Wednesday, December 07, 2005

Yale and Pearl Harbor

One of my favorite stories of Old Yale, unearthed while researching my senior thesis, is that of December 7, 1941. Ever since September 1939, when Nazi Germany invaded Poland and, in 1940, overran Western Europe, student opinion at Yale had trended against American intervention in the war, whether with materiel or men; the university -- particularly the Law School -- was a center for America First. This was a generation raised in the aftermath of World War I, come of political age in the years of the Nye Committee and Neutrality Acts. As Germany became more aggressive, views shifted but were still, on the whole, anti-interventionist. Pearl Harbor changed everything, as it did so much else.

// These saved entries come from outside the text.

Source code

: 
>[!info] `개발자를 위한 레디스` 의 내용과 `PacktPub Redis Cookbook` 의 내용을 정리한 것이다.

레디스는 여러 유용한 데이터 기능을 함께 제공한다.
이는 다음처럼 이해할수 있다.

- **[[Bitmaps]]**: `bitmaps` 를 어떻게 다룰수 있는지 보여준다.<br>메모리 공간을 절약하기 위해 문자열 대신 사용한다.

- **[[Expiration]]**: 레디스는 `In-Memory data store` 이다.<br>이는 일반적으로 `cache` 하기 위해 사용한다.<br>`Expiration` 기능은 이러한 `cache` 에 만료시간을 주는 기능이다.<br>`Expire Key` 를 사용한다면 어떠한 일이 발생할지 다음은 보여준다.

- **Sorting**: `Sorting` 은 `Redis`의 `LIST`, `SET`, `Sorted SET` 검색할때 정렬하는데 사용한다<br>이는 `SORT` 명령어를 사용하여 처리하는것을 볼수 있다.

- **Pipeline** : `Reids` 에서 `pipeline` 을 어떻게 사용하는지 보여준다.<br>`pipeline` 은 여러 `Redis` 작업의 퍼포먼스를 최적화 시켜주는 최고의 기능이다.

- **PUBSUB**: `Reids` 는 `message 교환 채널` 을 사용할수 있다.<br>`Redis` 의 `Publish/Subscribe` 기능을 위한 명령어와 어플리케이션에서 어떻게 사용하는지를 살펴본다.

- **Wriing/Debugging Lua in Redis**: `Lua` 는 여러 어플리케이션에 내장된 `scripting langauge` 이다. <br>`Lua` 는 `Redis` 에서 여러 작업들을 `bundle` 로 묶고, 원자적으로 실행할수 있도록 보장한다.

After news of the attack interrupted Sunday football on the radio and finals study sessions, students gathered on Old Campus and the New Haven Green, for the first time united in favor of intervention. Singing "Over There" and "Bright College Years," they marched through the streets and ended up in front of the house of Yale president Charles Seymour, who was sick in bed. A veteran of the Paris Peace Conference of 1919, Seymour was an Anglophile and had supported aiding Great Britain from the outbreak of war. He had used his Yale pulpit to participate in the debate over intervention, to little avail in changing the students' minds. This had to have been a moment of some satisfaction for him, albeit darkened by inevitable thoughts of what was to come. Seymour came to the window and addressed the gathered crowd.

Men of Yale: you know as I know that tonight this nation is under attack and that the nation will respond to that attack immediately and vigorously. This is not the first time in American history that Yale men have gathered together to express their loyalty to the nation. I remember in 1898 and in 1917 similar gatherings. I am happy that you realize the serious nature of the situation and that you are ready to serve where you best may serve. In this day of trial there are two factors necessary: first, complete unity, the obliteration of all domestic discord, and second, that self-discipline upon which democracy is based.

The time for debate was over. It was time, at last, to fight.